The Superior Court indicated that the failure to file a declaratory judgment action had no impact on the underlying coverage issue. The Superior Court described the impact of the trial judge’s ruling as follows: “Thus, despite the trial court’s conclusion that Selective filed its declaratory judgment action out of time, Selective was free to withdraw its defense and/or refuse to indemnify Hospitality Group in the Nemcheck Action if it determined that the insurance policies in question did not provide coverage for the claims made.”

The end result is that an insurance carrier with knowledge of a coverage issue when defending an insured has four years to file a declaratory judgment action. If the case lingers beyond four years, the carrier cannot initiate a declaratory judgment action to determine if it has a duty to defend and indemnify the insured. The carrier, though, can still deny coverage.

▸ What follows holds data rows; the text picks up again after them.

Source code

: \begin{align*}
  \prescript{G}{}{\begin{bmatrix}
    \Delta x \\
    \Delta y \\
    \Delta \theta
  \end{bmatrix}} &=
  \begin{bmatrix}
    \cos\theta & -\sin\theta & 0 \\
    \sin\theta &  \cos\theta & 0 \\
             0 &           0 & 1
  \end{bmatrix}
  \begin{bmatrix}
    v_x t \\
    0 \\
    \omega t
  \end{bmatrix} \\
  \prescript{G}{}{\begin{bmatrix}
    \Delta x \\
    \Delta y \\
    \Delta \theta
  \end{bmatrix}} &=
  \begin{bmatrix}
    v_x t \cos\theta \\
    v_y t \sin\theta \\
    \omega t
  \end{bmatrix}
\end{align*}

The case highlights the difference between a declaratory judgment action and a breach of contract claim. Under this ruling, once you are aware of an issue for which declaratory relief is appropriate you have four years to request relief. The time to file suit is not tolled even if the dispute between the parties is still ongoing five years later.

The long term issue will be how does an insured protect itself when there is clearly one claim that is covered but several claims that are not. Hypothetically, there is a breach of contract/negligence action. It is clearly a breach of contract claim, but the Plaintiff plead a negligence claim to bring it within the general umbrella of coverage. A proper reservation of rights letter is issued identifying which claims are covered. Four and a half years later, the judge partially grants a motion for summary judgment but only on the negligence claims. If the carrier denies a defense, can the insured file for declaratory relief or is that claim barred by the statute of limitations? Must the insured wait until the end of the case to file the breach of contract claim? Can the insured even file a breach of contract claim for the refusal to indemnify when that claim is not actually ripe?